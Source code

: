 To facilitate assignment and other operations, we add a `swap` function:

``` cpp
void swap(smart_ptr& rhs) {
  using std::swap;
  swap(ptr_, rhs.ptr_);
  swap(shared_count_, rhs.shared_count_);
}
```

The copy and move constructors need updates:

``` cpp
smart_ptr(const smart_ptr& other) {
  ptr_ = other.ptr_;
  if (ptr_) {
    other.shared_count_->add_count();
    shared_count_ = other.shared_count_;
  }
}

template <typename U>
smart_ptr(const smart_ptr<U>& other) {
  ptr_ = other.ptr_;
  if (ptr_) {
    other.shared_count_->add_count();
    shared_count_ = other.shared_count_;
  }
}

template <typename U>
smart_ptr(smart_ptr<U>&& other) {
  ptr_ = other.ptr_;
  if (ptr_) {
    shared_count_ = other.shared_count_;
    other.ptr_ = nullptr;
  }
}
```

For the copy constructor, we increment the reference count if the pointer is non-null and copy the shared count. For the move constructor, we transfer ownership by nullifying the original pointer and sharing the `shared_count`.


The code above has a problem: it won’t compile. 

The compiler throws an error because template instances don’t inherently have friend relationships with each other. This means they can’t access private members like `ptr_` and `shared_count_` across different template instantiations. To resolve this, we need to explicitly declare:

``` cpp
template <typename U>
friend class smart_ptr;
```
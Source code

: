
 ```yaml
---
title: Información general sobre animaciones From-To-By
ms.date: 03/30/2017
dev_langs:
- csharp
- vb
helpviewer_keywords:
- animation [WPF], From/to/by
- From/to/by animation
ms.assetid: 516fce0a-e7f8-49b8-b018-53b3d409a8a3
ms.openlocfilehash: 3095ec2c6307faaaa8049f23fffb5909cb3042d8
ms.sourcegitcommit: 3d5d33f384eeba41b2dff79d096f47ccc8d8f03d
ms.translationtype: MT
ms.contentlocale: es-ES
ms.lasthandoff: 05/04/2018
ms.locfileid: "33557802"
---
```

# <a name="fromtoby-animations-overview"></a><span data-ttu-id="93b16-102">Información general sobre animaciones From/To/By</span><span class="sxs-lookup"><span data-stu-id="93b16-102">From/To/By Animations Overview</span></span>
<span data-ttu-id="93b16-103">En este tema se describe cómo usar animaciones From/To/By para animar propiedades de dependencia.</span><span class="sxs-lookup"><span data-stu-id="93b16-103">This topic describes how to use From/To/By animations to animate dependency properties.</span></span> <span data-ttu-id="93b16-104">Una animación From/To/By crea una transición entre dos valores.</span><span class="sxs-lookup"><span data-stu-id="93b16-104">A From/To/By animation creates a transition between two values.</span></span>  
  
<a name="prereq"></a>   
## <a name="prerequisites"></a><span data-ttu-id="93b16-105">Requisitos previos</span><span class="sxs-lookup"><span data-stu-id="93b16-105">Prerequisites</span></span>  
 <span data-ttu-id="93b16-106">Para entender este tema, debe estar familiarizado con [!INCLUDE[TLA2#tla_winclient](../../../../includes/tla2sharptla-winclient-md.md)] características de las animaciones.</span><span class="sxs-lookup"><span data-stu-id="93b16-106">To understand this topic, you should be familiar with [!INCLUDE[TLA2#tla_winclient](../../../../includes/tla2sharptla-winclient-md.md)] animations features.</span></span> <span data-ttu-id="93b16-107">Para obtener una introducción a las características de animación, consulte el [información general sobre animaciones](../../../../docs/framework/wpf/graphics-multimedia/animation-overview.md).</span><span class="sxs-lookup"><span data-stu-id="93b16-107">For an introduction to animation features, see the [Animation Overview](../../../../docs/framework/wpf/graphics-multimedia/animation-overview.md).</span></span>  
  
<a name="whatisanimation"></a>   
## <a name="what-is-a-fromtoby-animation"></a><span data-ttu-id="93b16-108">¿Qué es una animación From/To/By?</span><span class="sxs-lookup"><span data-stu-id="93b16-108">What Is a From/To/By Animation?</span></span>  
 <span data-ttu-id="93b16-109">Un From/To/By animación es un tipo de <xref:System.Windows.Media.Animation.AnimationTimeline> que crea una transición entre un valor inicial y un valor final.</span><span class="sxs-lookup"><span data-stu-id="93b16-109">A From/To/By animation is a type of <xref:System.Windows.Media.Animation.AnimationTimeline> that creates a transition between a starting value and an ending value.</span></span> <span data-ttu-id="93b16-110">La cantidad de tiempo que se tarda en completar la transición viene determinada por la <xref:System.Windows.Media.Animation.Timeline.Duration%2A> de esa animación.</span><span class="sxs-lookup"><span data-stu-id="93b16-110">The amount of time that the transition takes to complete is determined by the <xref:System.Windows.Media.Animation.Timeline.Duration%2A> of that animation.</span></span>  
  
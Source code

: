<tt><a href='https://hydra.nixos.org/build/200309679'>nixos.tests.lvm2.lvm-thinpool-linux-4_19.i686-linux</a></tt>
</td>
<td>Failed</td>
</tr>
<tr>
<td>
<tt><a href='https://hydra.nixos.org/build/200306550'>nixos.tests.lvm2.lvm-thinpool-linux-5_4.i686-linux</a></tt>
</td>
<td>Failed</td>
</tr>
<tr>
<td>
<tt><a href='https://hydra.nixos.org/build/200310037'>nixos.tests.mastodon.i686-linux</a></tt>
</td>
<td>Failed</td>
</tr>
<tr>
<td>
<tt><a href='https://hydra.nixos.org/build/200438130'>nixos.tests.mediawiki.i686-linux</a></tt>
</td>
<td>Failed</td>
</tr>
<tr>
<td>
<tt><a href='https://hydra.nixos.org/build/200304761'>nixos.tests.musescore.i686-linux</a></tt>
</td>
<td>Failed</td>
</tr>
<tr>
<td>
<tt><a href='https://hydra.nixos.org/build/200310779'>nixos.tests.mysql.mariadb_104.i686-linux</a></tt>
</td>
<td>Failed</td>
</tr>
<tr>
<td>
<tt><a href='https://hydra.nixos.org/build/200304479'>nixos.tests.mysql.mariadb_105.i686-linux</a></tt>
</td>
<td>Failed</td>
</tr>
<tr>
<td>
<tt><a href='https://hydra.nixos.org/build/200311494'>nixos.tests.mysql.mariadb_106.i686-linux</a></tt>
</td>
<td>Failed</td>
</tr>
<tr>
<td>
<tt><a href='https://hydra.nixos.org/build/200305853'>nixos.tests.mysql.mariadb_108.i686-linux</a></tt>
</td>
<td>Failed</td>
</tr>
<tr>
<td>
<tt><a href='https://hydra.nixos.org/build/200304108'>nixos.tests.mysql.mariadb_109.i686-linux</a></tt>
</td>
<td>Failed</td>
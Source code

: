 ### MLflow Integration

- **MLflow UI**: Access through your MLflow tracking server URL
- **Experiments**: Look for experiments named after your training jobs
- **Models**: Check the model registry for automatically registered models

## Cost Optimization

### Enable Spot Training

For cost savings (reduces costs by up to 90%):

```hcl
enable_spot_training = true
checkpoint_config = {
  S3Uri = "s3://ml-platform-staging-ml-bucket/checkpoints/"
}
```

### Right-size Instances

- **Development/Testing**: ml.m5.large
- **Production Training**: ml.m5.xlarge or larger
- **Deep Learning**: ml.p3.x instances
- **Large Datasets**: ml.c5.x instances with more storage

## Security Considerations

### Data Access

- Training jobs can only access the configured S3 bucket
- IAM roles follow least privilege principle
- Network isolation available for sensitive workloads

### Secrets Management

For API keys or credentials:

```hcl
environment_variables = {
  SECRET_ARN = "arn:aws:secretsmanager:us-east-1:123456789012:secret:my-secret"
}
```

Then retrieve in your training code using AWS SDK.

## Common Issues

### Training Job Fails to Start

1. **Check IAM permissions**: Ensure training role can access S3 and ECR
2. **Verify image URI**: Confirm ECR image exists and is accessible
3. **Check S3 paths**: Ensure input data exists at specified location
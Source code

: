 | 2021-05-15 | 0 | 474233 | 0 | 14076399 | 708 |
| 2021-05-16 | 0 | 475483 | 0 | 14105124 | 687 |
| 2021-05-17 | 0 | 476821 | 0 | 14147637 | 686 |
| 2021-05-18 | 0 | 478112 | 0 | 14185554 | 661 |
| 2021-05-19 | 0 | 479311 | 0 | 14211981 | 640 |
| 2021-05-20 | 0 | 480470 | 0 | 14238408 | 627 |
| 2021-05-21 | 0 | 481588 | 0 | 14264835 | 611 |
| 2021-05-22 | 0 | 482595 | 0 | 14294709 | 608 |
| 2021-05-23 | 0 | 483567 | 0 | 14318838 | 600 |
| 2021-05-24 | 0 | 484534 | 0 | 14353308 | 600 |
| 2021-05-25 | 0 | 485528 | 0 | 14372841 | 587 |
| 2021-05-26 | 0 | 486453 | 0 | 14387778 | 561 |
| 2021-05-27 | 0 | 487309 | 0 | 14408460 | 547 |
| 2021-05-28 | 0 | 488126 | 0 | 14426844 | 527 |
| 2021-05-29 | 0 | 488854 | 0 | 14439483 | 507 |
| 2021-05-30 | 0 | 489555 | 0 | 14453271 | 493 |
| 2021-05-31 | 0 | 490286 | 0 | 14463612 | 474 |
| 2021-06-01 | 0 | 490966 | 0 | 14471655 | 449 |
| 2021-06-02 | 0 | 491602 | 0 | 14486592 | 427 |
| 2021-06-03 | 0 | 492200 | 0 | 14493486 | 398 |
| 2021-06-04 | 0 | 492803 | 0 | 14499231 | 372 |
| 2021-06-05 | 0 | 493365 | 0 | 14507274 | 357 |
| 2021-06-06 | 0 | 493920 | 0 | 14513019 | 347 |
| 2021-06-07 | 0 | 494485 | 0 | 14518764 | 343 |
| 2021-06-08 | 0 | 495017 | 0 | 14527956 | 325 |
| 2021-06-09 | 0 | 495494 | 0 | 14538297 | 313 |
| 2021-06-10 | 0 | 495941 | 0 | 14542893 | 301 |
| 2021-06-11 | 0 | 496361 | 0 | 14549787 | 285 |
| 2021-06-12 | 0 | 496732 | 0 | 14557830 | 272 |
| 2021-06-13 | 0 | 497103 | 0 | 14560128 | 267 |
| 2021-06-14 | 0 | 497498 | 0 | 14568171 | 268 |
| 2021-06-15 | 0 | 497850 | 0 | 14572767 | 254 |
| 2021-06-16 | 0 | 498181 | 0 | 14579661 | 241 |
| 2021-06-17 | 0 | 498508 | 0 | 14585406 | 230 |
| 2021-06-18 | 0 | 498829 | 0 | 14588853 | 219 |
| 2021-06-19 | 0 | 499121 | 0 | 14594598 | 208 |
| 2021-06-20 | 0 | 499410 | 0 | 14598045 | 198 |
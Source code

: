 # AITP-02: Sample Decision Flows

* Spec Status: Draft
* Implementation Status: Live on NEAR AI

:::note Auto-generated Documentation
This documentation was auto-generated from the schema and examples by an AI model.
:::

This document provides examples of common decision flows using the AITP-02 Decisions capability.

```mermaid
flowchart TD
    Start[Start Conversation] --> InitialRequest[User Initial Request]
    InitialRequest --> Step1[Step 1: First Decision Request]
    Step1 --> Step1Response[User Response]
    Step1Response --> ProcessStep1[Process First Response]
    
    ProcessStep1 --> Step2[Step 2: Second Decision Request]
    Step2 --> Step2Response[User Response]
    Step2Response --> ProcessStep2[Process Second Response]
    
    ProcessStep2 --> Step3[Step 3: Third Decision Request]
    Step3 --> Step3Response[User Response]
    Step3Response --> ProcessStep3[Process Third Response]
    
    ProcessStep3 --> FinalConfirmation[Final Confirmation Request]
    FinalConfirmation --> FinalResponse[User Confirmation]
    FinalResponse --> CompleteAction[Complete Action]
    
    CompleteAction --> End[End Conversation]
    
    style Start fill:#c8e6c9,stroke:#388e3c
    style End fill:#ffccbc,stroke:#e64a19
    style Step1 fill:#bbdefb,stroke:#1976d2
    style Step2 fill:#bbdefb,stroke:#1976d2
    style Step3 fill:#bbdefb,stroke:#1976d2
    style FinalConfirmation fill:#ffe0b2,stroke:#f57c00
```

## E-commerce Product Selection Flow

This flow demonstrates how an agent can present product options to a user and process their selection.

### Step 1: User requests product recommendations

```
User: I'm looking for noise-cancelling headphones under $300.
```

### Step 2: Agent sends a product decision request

_What you have to do_
Could you retype exactly the lines above, starting at the line that contains "14105124 | 687 |" and ending at the line that contains "14507274 | 357 |", and nothing more?

_The completed task_
| 2021-05-16 | 0 | 475483 | 0 | 14105124 | 687 |
| 2021-05-17 | 0 | 476821 | 0 | 14147637 | 686 |
| 2021-05-18 | 0 | 478112 | 0 | 14185554 | 661 |
| 2021-05-19 | 0 | 479311 | 0 | 14211981 | 640 |
| 2021-05-20 | 0 | 480470 | 0 | 14238408 | 627 |
| 2021-05-21 | 0 | 481588 | 0 | 14264835 | 611 |
| 2021-05-22 | 0 | 482595 | 0 | 14294709 | 608 |
| 2021-05-23 | 0 | 483567 | 0 | 14318838 | 600 |
| 2021-05-24 | 0 | 484534 | 0 | 14353308 | 600 |
| 2021-05-25 | 0 | 485528 | 0 | 14372841 | 587 |
| 2021-05-26 | 0 | 486453 | 0 | 14387778 | 561 |
| 2021-05-27 | 0 | 487309 | 0 | 14408460 | 547 |
| 2021-05-28 | 0 | 488126 | 0 | 14426844 | 527 |
| 2021-05-29 | 0 | 488854 | 0 | 14439483 | 507 |
| 2021-05-30 | 0 | 489555 | 0 | 14453271 | 493 |
| 2021-05-31 | 0 | 490286 | 0 | 14463612 | 474 |
| 2021-06-01 | 0 | 490966 | 0 | 14471655 | 449 |
| 2021-06-02 | 0 | 491602 | 0 | 14486592 | 427 |
| 2021-06-03 | 0 | 492200 | 0 | 14493486 | 398 |
| 2021-06-04 | 0 | 492803 | 0 | 14499231 | 372 |
| 2021-06-05 | 0 | 493365 | 0 | 14507274 | 357 |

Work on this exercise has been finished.